— Input for this task —
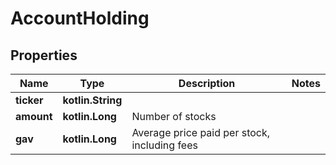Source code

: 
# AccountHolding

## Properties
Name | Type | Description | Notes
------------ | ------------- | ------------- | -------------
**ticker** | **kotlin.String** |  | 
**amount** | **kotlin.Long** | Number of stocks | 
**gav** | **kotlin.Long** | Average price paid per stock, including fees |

— Your instructions —
For your answer, write out the data exactly and drop every picture.

— Your solution —
Source code

: 
# AccountHolding

## Properties
Name | Type | Description | Notes
------------ | ------------- | ------------- | -------------
**ticker** | **kotlin.String** |  | 
**amount** | **kotlin.Long** | Number of stocks | 
**gav** | **kotlin.Long** | Average price paid per stock, including fees |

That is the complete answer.